* _Exercise directions_
Once you reach the line with "Retrieve user settings" in the material below, copy each line exactly up to and including the line with "<tr><td>Maker's of Legend</td><td>0</td></tr>", and skip the pictures.

Segment Start: Dataset excerpts

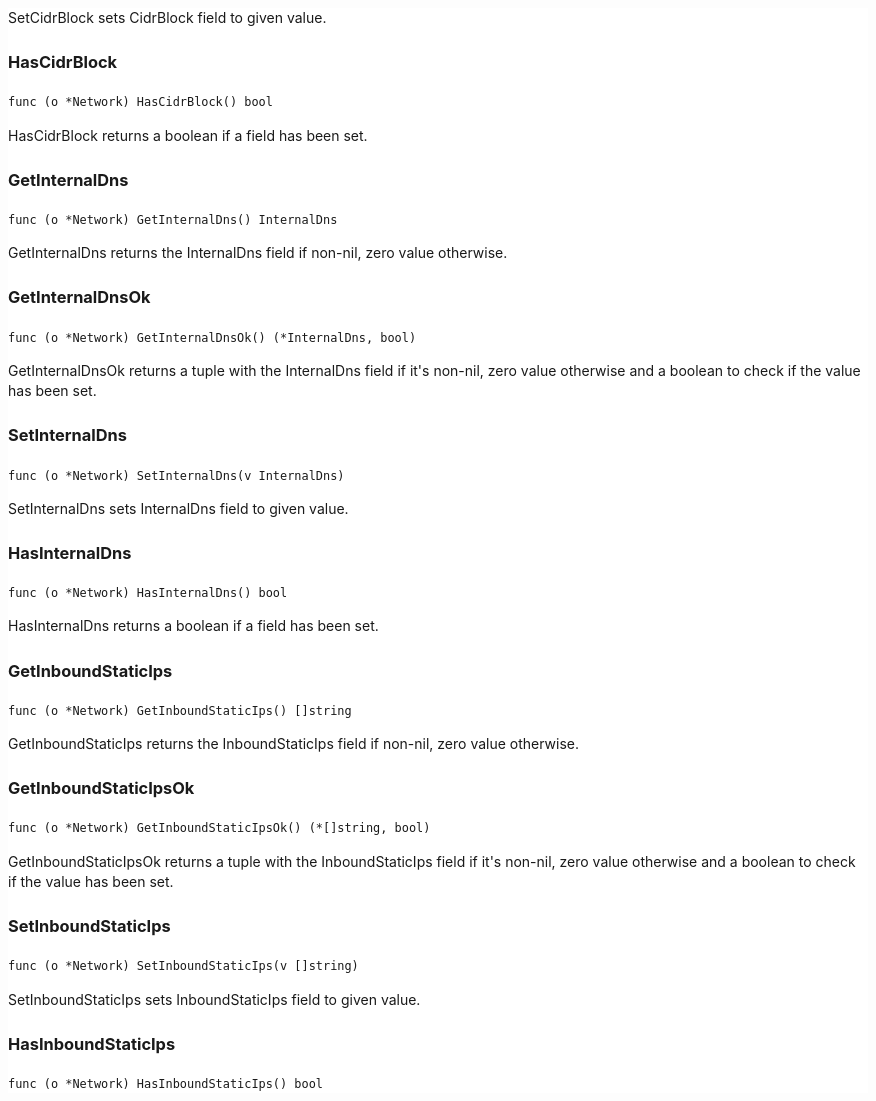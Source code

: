 SetCidrBlock sets CidrBlock field to given value.

### HasCidrBlock

`func (o *Network) HasCidrBlock() bool`

HasCidrBlock returns a boolean if a field has been set.

### GetInternalDns

`func (o *Network) GetInternalDns() InternalDns`

GetInternalDns returns the InternalDns field if non-nil, zero value otherwise.

### GetInternalDnsOk

`func (o *Network) GetInternalDnsOk() (*InternalDns, bool)`

GetInternalDnsOk returns a tuple with the InternalDns field if it's non-nil, zero value otherwise
and a boolean to check if the value has been set.

### SetInternalDns

`func (o *Network) SetInternalDns(v InternalDns)`

SetInternalDns sets InternalDns field to given value.

### HasInternalDns

`func (o *Network) HasInternalDns() bool`

HasInternalDns returns a boolean if a field has been set.

### GetInboundStaticIps

`func (o *Network) GetInboundStaticIps() []string`

GetInboundStaticIps returns the InboundStaticIps field if non-nil, zero value otherwise.

### GetInboundStaticIpsOk

`func (o *Network) GetInboundStaticIpsOk() (*[]string, bool)`

GetInboundStaticIpsOk returns a tuple with the InboundStaticIps field if it's non-nil, zero value otherwise
and a boolean to check if the value has been set.

### SetInboundStaticIps

`func (o *Network) SetInboundStaticIps(v []string)`

SetInboundStaticIps sets InboundStaticIps field to given value.

### HasInboundStaticIps

`func (o *Network) HasInboundStaticIps() bool`
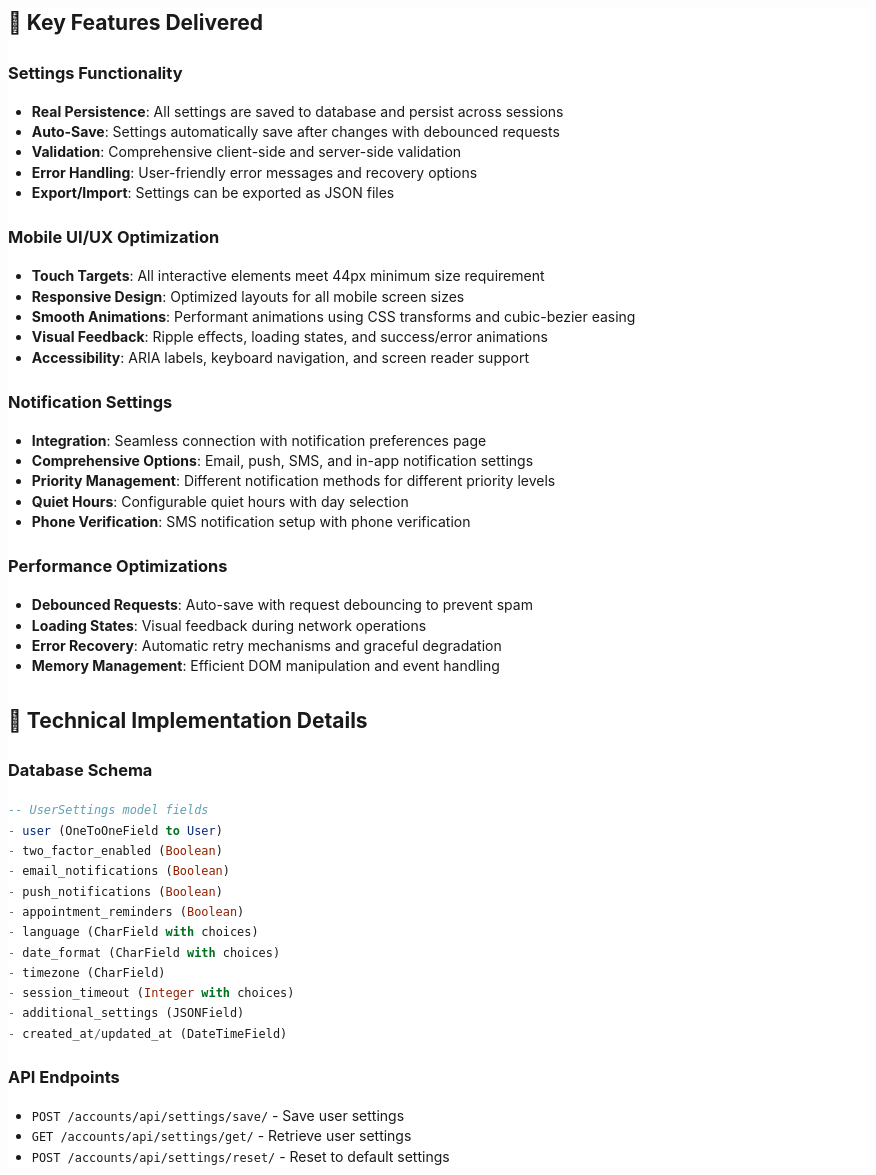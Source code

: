## 🎯 Key Features Delivered

### Settings Functionality
- **Real Persistence**: All settings are saved to database and persist across sessions
- **Auto-Save**: Settings automatically save after changes with debounced requests
- **Validation**: Comprehensive client-side and server-side validation
- **Error Handling**: User-friendly error messages and recovery options
- **Export/Import**: Settings can be exported as JSON files

### Mobile UI/UX Optimization
- **Touch Targets**: All interactive elements meet 44px minimum size requirement
- **Responsive Design**: Optimized layouts for all mobile screen sizes
- **Smooth Animations**: Performant animations using CSS transforms and cubic-bezier easing
- **Visual Feedback**: Ripple effects, loading states, and success/error animations
- **Accessibility**: ARIA labels, keyboard navigation, and screen reader support

### Notification Settings
- **Integration**: Seamless connection with notification preferences page
- **Comprehensive Options**: Email, push, SMS, and in-app notification settings
- **Priority Management**: Different notification methods for different priority levels
- **Quiet Hours**: Configurable quiet hours with day selection
- **Phone Verification**: SMS notification setup with phone verification

### Performance Optimizations
- **Debounced Requests**: Auto-save with request debouncing to prevent spam
- **Loading States**: Visual feedback during network operations
- **Error Recovery**: Automatic retry mechanisms and graceful degradation
- **Memory Management**: Efficient DOM manipulation and event handling

## 🔧 Technical Implementation Details

### Database Schema
```sql
-- UserSettings model fields
- user (OneToOneField to User)
- two_factor_enabled (Boolean)
- email_notifications (Boolean)
- push_notifications (Boolean)
- appointment_reminders (Boolean)
- language (CharField with choices)
- date_format (CharField with choices)
- timezone (CharField)
- session_timeout (Integer with choices)
- additional_settings (JSONField)
- created_at/updated_at (DateTimeField)
```

### API Endpoints
- `POST /accounts/api/settings/save/` - Save user settings
- `GET /accounts/api/settings/get/` - Retrieve user settings
- `POST /accounts/api/settings/reset/` - Reset to default settings
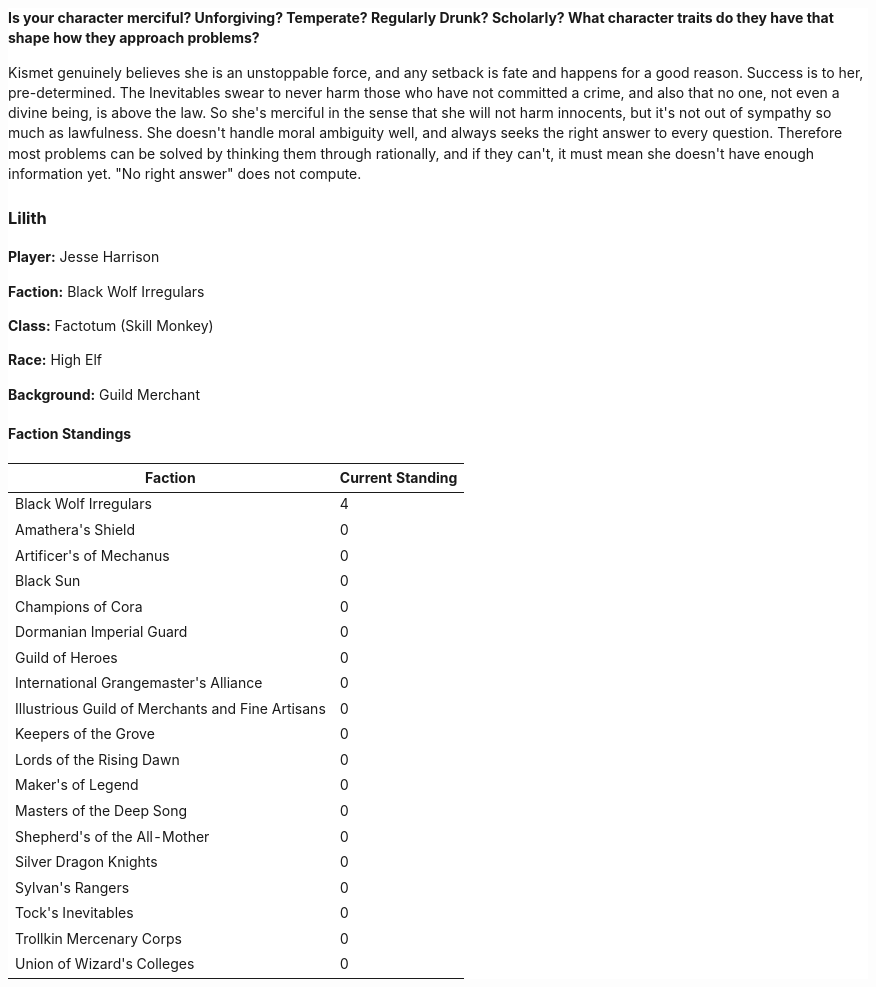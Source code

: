 **Is your character merciful? Unforgiving? Temperate? Regularly Drunk? Scholarly? What character traits do they have that shape how they approach problems?**

Kismet genuinely believes she is an unstoppable force, and any setback is fate and happens for a good reason. Success is to her, pre-determined.
The Inevitables swear to never harm those who have not committed a crime, and also that no one, not even a divine being, is above the law. So she's merciful in the sense that she will not harm innocents, but it's not out of sympathy so much as lawfulness.
She doesn't handle moral ambiguity well, and always seeks the right answer to every question. Therefore most problems can be solved by thinking them through rationally, and if they can't, it must mean she doesn't have enough information yet. "No right answer" does not compute.

### Lilith

**Player:** Jesse Harrison

**Faction:** Black Wolf Irregulars

**Class:** Factotum (Skill Monkey)

**Race:** High Elf

**Background:** Guild Merchant

#### Faction Standings

<table class="table table-striped datatable">
	<thead>
		<tr>
			<th>Faction</th><th>Current Standing</th>
		</tr>
	</thead>
	<tbody>
		<tr><td>Black Wolf Irregulars</td><td>4</td></tr>
		<tr><td>Amathera's Shield</td><td>0</td></tr>
		<tr><td>Artificer's of Mechanus</td><td>0</td></tr>
		<tr><td>Black Sun</td><td>0</td></tr>
		<tr><td>Champions of Cora</td><td>0</td></tr>
		<tr><td>Dormanian Imperial Guard</td><td>0</td></tr>
		<tr><td>Guild of Heroes</td><td>0</td></tr>
		<tr><td>International Grangemaster's Alliance</td><td>0</td></tr>
		<tr><td>Illustrious Guild of Merchants and Fine Artisans</td><td>0</td></tr>
		<tr><td>Keepers of the Grove</td><td>0</td></tr>
		<tr><td>Lords of the Rising Dawn</td><td>0</td></tr>
		<tr><td>Maker's of Legend</td><td>0</td></tr>
		<tr><td>Masters of the Deep Song</td><td>0</td></tr>
		<tr><td>Shepherd's of the All-Mother</td><td>0</td></tr>
		<tr><td>Silver Dragon Knights</td><td>0</td></tr>
		<tr><td>Sylvan's Rangers</td><td>0</td></tr>
		<tr><td>Tock's Inevitables</td><td>0</td></tr>
		<tr><td>Trollkin Mercenary Corps</td><td>0</td></tr>
		<tr><td>Union of Wizard's Colleges</td><td>0</td></tr>
	</tbody>
</table>
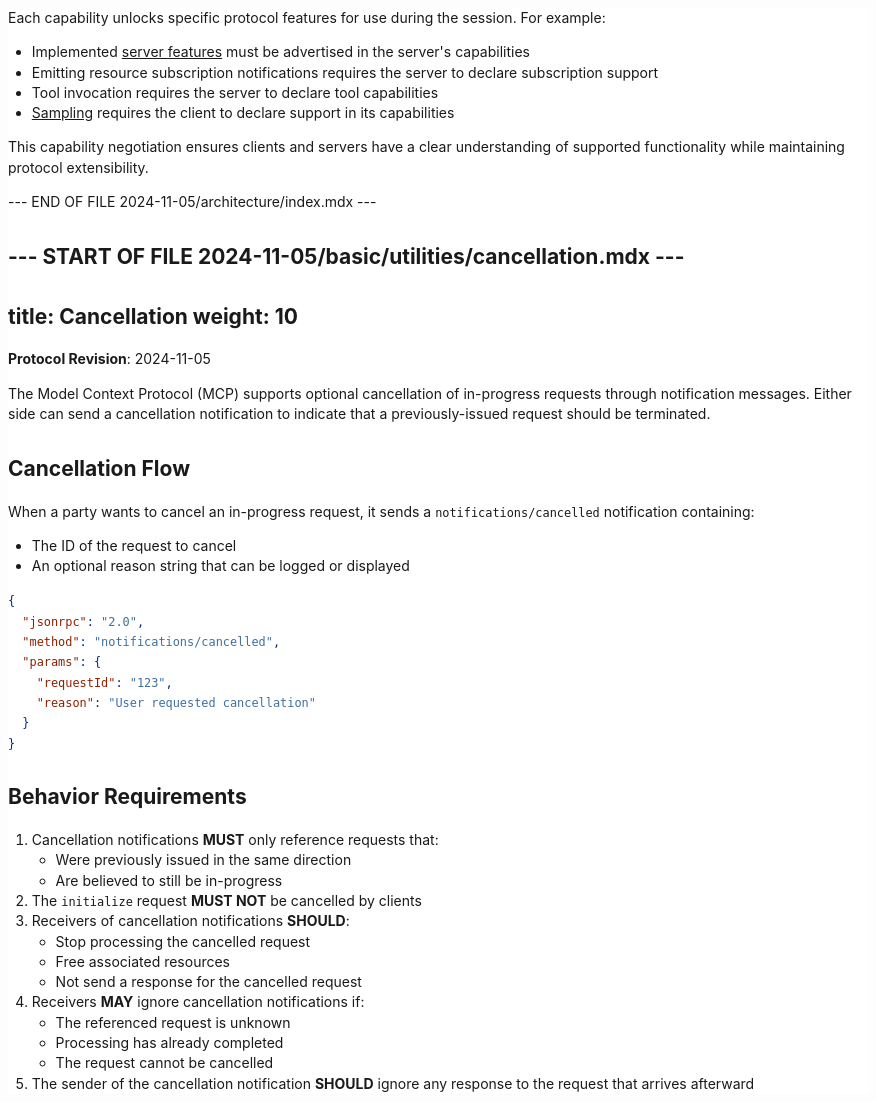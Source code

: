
 ```mermaid
```

Each capability unlocks specific protocol features for use during the session. For
example:

- Implemented [server features](/specification/2024-11-05/server) must be
  advertised in the server's capabilities
- Emitting resource subscription notifications requires the server to declare
  subscription support
- Tool invocation requires the server to declare tool capabilities
- [Sampling](/specification/2024-11-05/client) requires the client to
  declare support in its capabilities

This capability negotiation ensures clients and servers have a clear understanding of
supported functionality while maintaining protocol extensibility.

--- END OF FILE 2024-11-05/architecture/index.mdx ---


--- START OF FILE 2024-11-05/basic/utilities/cancellation.mdx ---
---
title: Cancellation
weight: 10
---

<Info>**Protocol Revision**: 2024-11-05</Info>

The Model Context Protocol (MCP) supports optional cancellation of in-progress requests
through notification messages. Either side can send a cancellation notification to
indicate that a previously-issued request should be terminated.

## Cancellation Flow

When a party wants to cancel an in-progress request, it sends a `notifications/cancelled`
notification containing:

- The ID of the request to cancel
- An optional reason string that can be logged or displayed

```json
{
  "jsonrpc": "2.0",
  "method": "notifications/cancelled",
  "params": {
    "requestId": "123",
    "reason": "User requested cancellation"
  }
}
```

## Behavior Requirements

1. Cancellation notifications **MUST** only reference requests that:
   - Were previously issued in the same direction
   - Are believed to still be in-progress
2. The `initialize` request **MUST NOT** be cancelled by clients
3. Receivers of cancellation notifications **SHOULD**:
   - Stop processing the cancelled request
   - Free associated resources
   - Not send a response for the cancelled request
4. Receivers **MAY** ignore cancellation notifications if:
   - The referenced request is unknown
   - Processing has already completed
   - The request cannot be cancelled
5. The sender of the cancellation notification **SHOULD** ignore any response to the
   request that arrives afterward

Segment End: Dataset excerpts

* _Response to this exercise_
- `GET /accounts/api/settings/get/` - Retrieve user settings
- `POST /accounts/api/settings/reset/` - Reset to default settings
Source code

: **Is your character merciful? Unforgiving? Temperate? Regularly Drunk? Scholarly? What character traits do they have that shape how they approach problems?**

Kismet genuinely believes she is an unstoppable force, and any setback is fate and happens for a good reason. Success is to her, pre-determined.
The Inevitables swear to never harm those who have not committed a crime, and also that no one, not even a divine being, is above the law. So she's merciful in the sense that she will not harm innocents, but it's not out of sympathy so much as lawfulness.
She doesn't handle moral ambiguity well, and always seeks the right answer to every question. Therefore most problems can be solved by thinking them through rationally, and if they can't, it must mean she doesn't have enough information yet. "No right answer" does not compute.

### Lilith

**Player:** Jesse Harrison

**Faction:** Black Wolf Irregulars

**Class:** Factotum (Skill Monkey)

**Race:** High Elf

**Background:** Guild Merchant

#### Faction Standings

<table class="table table-striped datatable">
	<thead>
		<tr>
			<th>Faction</th><th>Current Standing</th>
		</tr>
	</thead>
	<tbody>
		<tr><td>Black Wolf Irregulars</td><td>4</td></tr>
		<tr><td>Amathera's Shield</td><td>0</td></tr>
		<tr><td>Artificer's of Mechanus</td><td>0</td></tr>
		<tr><td>Black Sun</td><td>0</td></tr>
		<tr><td>Champions of Cora</td><td>0</td></tr>
		<tr><td>Dormanian Imperial Guard</td><td>0</td></tr>
		<tr><td>Guild of Heroes</td><td>0</td></tr>
		<tr><td>International Grangemaster's Alliance</td><td>0</td></tr>
		<tr><td>Illustrious Guild of Merchants and Fine Artisans</td><td>0</td></tr>
		<tr><td>Keepers of the Grove</td><td>0</td></tr>
		<tr><td>Lords of the Rising Dawn</td><td>0</td></tr>
		<tr><td>Maker's of Legend</td><td>0</td></tr>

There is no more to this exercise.